The logic behind this particular policy is baffling, considering that Spain has long been a U.S. NATO ally and currently has troops in Afghanistan. So why would McCain shun Zapatero? If President Bush’s actions towards the Spanish Prime Minster give some indication, the answer is Iraq.

Zapatero withdrew Spain’s troops from Iraq soon after his Socialist Party swept to power in March, 2004 in a wave of Spanish anti-war sentiment, a move that reportedly angered Bush:

Zapatero’s first action was to make good on a long-standing campaign promise to remove Spanish troops from Iraq, to the overwhelming approval of Spaniards but the great irritation of Bush.

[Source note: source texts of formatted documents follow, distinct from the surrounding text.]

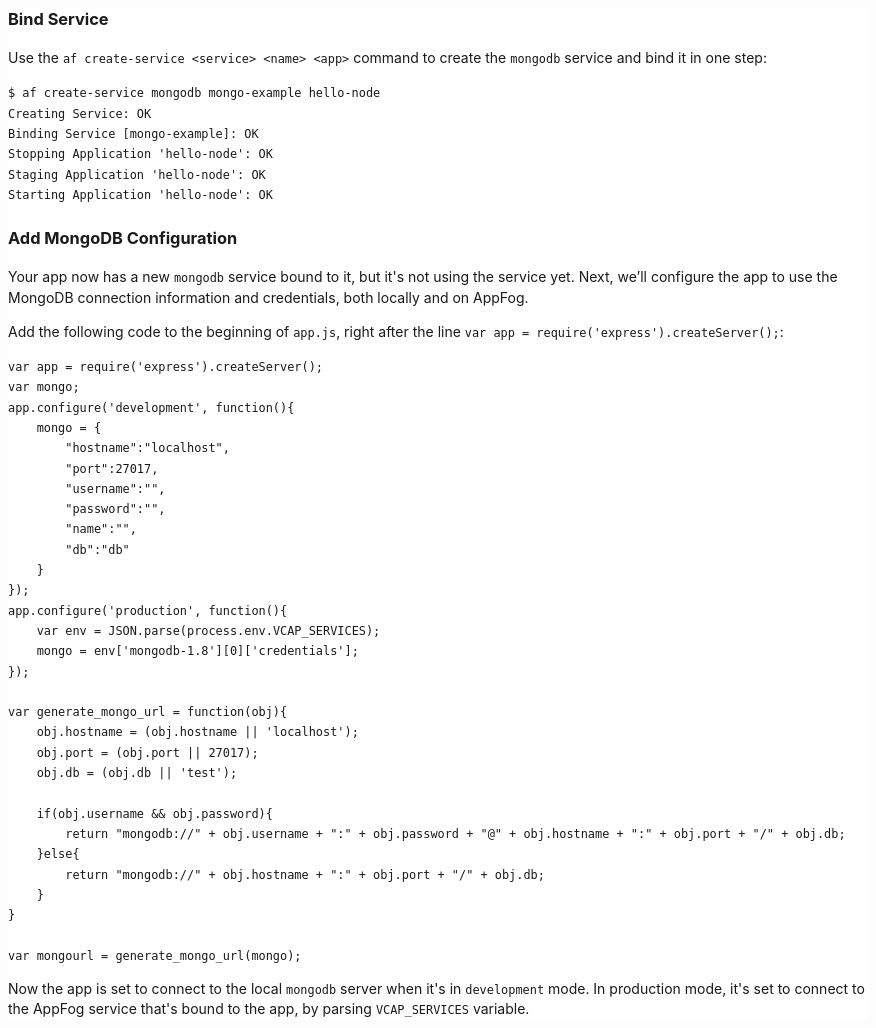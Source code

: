 ### Bind Service

Use the `af create-service <service> <name> <app>` command to create the `mongodb` service and bind it in one step:

    $ af create-service mongodb mongo-example hello-node
    Creating Service: OK
    Binding Service [mongo-example]: OK
    Stopping Application 'hello-node': OK
    Staging Application 'hello-node': OK
    Starting Application 'hello-node': OK

### Add MongoDB Configuration

Your app now has a new `mongodb` service bound to it, but it's not using the service yet. Next, we’ll configure the app to use the MongoDB connection information and credentials, both locally and on AppFog.

Add the following code to the beginning of `app.js`, right after the line `var app = require('express').createServer();`:

    var app = require('express').createServer();
    var mongo;
    app.configure('development', function(){
        mongo = {
            "hostname":"localhost",
            "port":27017,
            "username":"",
            "password":"",
            "name":"",
            "db":"db"
        }
    });
    app.configure('production', function(){
        var env = JSON.parse(process.env.VCAP_SERVICES);
        mongo = env['mongodb-1.8'][0]['credentials'];
    });

    var generate_mongo_url = function(obj){
        obj.hostname = (obj.hostname || 'localhost');
        obj.port = (obj.port || 27017);
        obj.db = (obj.db || 'test');

        if(obj.username && obj.password){
            return "mongodb://" + obj.username + ":" + obj.password + "@" + obj.hostname + ":" + obj.port + "/" + obj.db;
        }else{
            return "mongodb://" + obj.hostname + ":" + obj.port + "/" + obj.db;
        }
    }

    var mongourl = generate_mongo_url(mongo);

Now the app is set to connect to the local `mongodb` server when it's in `development` mode. In production mode, it's set to connect to the AppFog service that's bound to the app, by parsing `VCAP_SERVICES` variable.
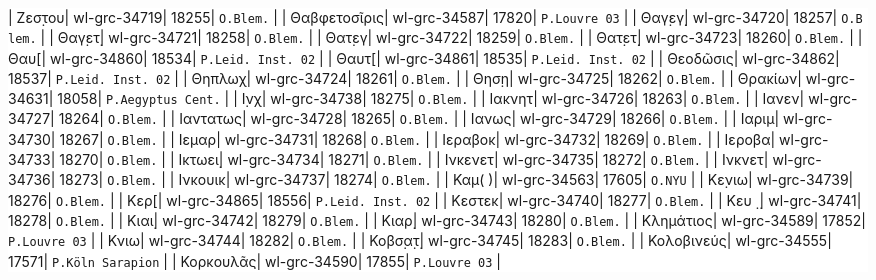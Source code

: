 | Ζεσ̣του| wl-grc-34719| 18255| `O.Blem.` |
| Θαβφετοσῖρις| wl-grc-34587| 17820| `P.Louvre 03` |
| Θαγ̣εγ̣| wl-grc-34720| 18257| `O.Blem.` |
| Θαγ̣ετ̣| wl-grc-34721| 18258| `O.Blem.` |
| Θατ̣εγ| wl-grc-34722| 18259| `O.Blem.` |
| Θατ̣ετ̣| wl-grc-34723| 18260| `O.Blem.` |
| Θαυ[| wl-grc-34860| 18534| `P.Leid. Inst. 02` |
| Θαυτ[| wl-grc-34861| 18535| `P.Leid. Inst. 02` |
| Θεοδῶσις| wl-grc-34862| 18537| `P.Leid. Inst. 02` |
| Θηπλωχ| wl-grc-34724| 18261| `O.Blem.` |
| Θησ̣η| wl-grc-34725| 18262| `O.Blem.` |
| Θρακίων| wl-grc-34631| 18058| `P.Aegyptus Cent.` |
| Ι̣νχ| wl-grc-34738| 18275| `O.Blem.` |
| Ιακνητ| wl-grc-34726| 18263| `O.Blem.` |
| Ιανεν| wl-grc-34727| 18264| `O.Blem.` |
| Ιαντατως| wl-grc-34728| 18265| `O.Blem.` |
| Ιανως| wl-grc-34729| 18266| `O.Blem.` |
| Ιαριμ| wl-grc-34730| 18267| `O.Blem.` |
| Ιεμαρ| wl-grc-34731| 18268| `O.Blem.` |
| Ιεραβοκ| wl-grc-34732| 18269| `O.Blem.` |
| Ιεροβα| wl-grc-34733| 18270| `O.Blem.` |
| Ικτωει̣| wl-grc-34734| 18271| `O.Blem.` |
| Ινκενετ| wl-grc-34735| 18272| `O.Blem.` |
| Ινκνετ| wl-grc-34736| 18273| `O.Blem.` |
| Ινκουικ| wl-grc-34737| 18274| `O.Blem.` |
| Καμ( )| wl-grc-34563| 17605| `O.NYU` |
| Κε̣νιω| wl-grc-34739| 18276| `O.Blem.` |
| Κερ[| wl-grc-34865| 18556| `P.Leid. Inst. 02` |
| Κεστεκ| wl-grc-34740| 18277| `O.Blem.` |
| Κευ ̣ ̣| wl-grc-34741| 18278| `O.Blem.` |
| Κιαι̣| wl-grc-34742| 18279| `O.Blem.` |
| Κιαρ̣| wl-grc-34743| 18280| `O.Blem.` |
| Κλημάτιος| wl-grc-34589| 17852| `P.Louvre 03` |
| Κνιω| wl-grc-34744| 18282| `O.Blem.` |
| Κοβσ̣α̣τ̣| wl-grc-34745| 18283| `O.Blem.` |
| Κολοβινεύς| wl-grc-34555| 17571| `P.Köln Sarapion` |
| Κορκουλᾶς| wl-grc-34590| 17855| `P.Louvre 03` |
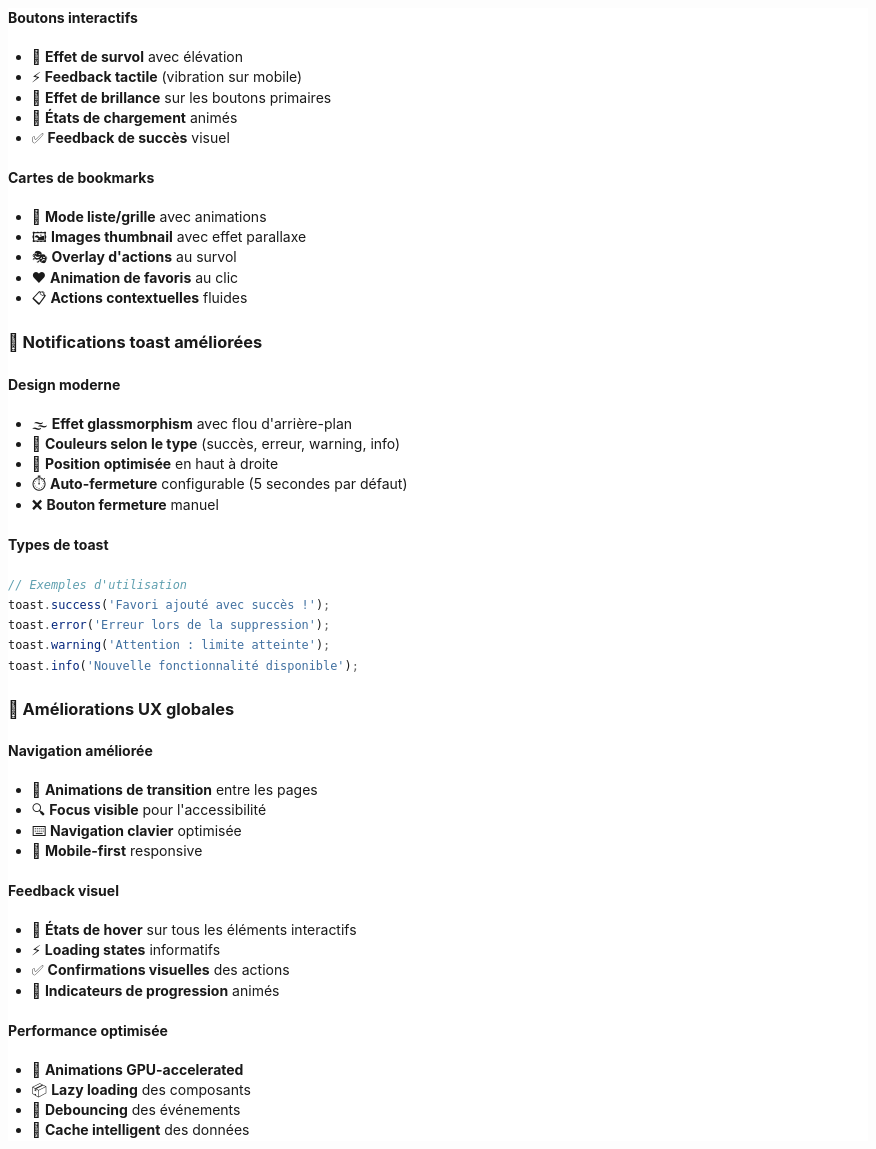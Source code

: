 #### **Boutons interactifs**
- 🎪 **Effet de survol** avec élévation
- ⚡ **Feedback tactile** (vibration sur mobile)
- 🌟 **Effet de brillance** sur les boutons primaires
- 🔄 **États de chargement** animés
- ✅ **Feedback de succès** visuel

#### **Cartes de bookmarks**
- 📱 **Mode liste/grille** avec animations
- 🖼️ **Images thumbnail** avec effet parallaxe
- 🎭 **Overlay d'actions** au survol
- ❤️ **Animation de favoris** au clic
- 📋 **Actions contextuelles** fluides

### 🚀 Notifications toast améliorées

#### **Design moderne**
- 🌫️ **Effet glassmorphism** avec flou d'arrière-plan
- 🎨 **Couleurs selon le type** (succès, erreur, warning, info)
- 📱 **Position optimisée** en haut à droite
- ⏱️ **Auto-fermeture** configurable (5 secondes par défaut)
- ❌ **Bouton fermeture** manuel

#### **Types de toast**
```javascript
// Exemples d'utilisation
toast.success('Favori ajouté avec succès !');
toast.error('Erreur lors de la suppression');
toast.warning('Attention : limite atteinte');
toast.info('Nouvelle fonctionnalité disponible');
```

### 🎯 Améliorations UX globales

#### **Navigation améliorée**
- 🎨 **Animations de transition** entre les pages
- 🔍 **Focus visible** pour l'accessibilité
- ⌨️ **Navigation clavier** optimisée
- 📱 **Mobile-first** responsive

#### **Feedback visuel**
- 🎪 **États de hover** sur tous les éléments interactifs
- ⚡ **Loading states** informatifs
- ✅ **Confirmations visuelles** des actions
- 🎯 **Indicateurs de progression** animés

#### **Performance optimisée**
- 🚀 **Animations GPU-accelerated**
- 📦 **Lazy loading** des composants
- 🔄 **Debouncing** des événements
- 💾 **Cache intelligent** des données
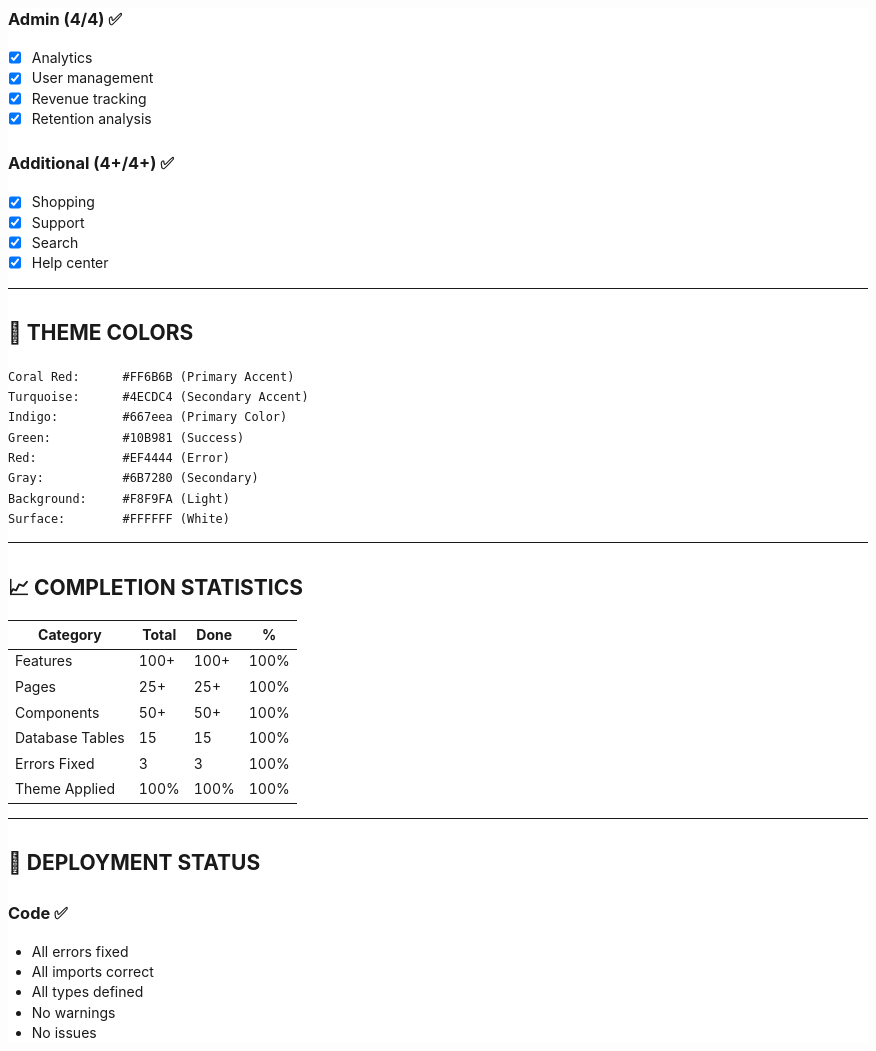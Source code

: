 ### Admin (4/4) ✅
- [x] Analytics
- [x] User management
- [x] Revenue tracking
- [x] Retention analysis

### Additional (4+/4+) ✅
- [x] Shopping
- [x] Support
- [x] Search
- [x] Help center

---

## 🎨 THEME COLORS

```
Coral Red:      #FF6B6B (Primary Accent)
Turquoise:      #4ECDC4 (Secondary Accent)
Indigo:         #667eea (Primary Color)
Green:          #10B981 (Success)
Red:            #EF4444 (Error)
Gray:           #6B7280 (Secondary)
Background:     #F8F9FA (Light)
Surface:        #FFFFFF (White)
```

---

## 📈 COMPLETION STATISTICS

| Category | Total | Done | % |
|----------|-------|------|---|
| Features | 100+ | 100+ | 100% |
| Pages | 25+ | 25+ | 100% |
| Components | 50+ | 50+ | 100% |
| Database Tables | 15 | 15 | 100% |
| Errors Fixed | 3 | 3 | 100% |
| Theme Applied | 100% | 100% | 100% |

---

## 🚀 DEPLOYMENT STATUS

### Code ✅
- All errors fixed
- All imports correct
- All types defined
- No warnings
- No issues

Eighteen months later, there has still been no one-on-one meeting between the two leaders, and rhetoric has been harsh. It got so bad at one point that Bush refused to take Zapatero’s phone call of congratulations last year after the president won reelection.

Since then, the White House has said Bush has “no plans” to meet with Zapataro. In 2006, National Security Adviser Stephen Hadley could not answer why the two leaders have not visited one another:

QUESTION: Is that the reason why there seems to be like a veto against our Prime Minister, Mr. Zapatero, who is an ally and has been Prime Minister for two years but hasn’t come to Washington yet?

MR. HADLEY: He has not come to Washington, that’s true. Whether that is a result of bad public opinion polls in Spain about the United States, I don’t know. I don’t have an answer for that. But there’s — at this point, I don’t think there’s any plans for a visit.

Just last March, when Press Secretary Dana Perino was asked if Bush would congratulate Zapataro on his re-election, she would not fully commit: “I expect he’ll be sending a message to him, sure.”

McCain’s incoherent answer to whether he would meet with Zapatero may indicate that he is interested in making Bush’s grudge against Spain permanent U.S. policy. As Max Bergmann notes, it is “beyond reckless” that McCain would refuse to meet with a democratic U.S. ally that has had soldiers killed in Afghanistan, was brutally attacked by Al-Qaeda and wields considerable influence in Europe and Latin America.

Perhaps Spain won’t be expecting an invitation to McCain’s League of Democracies?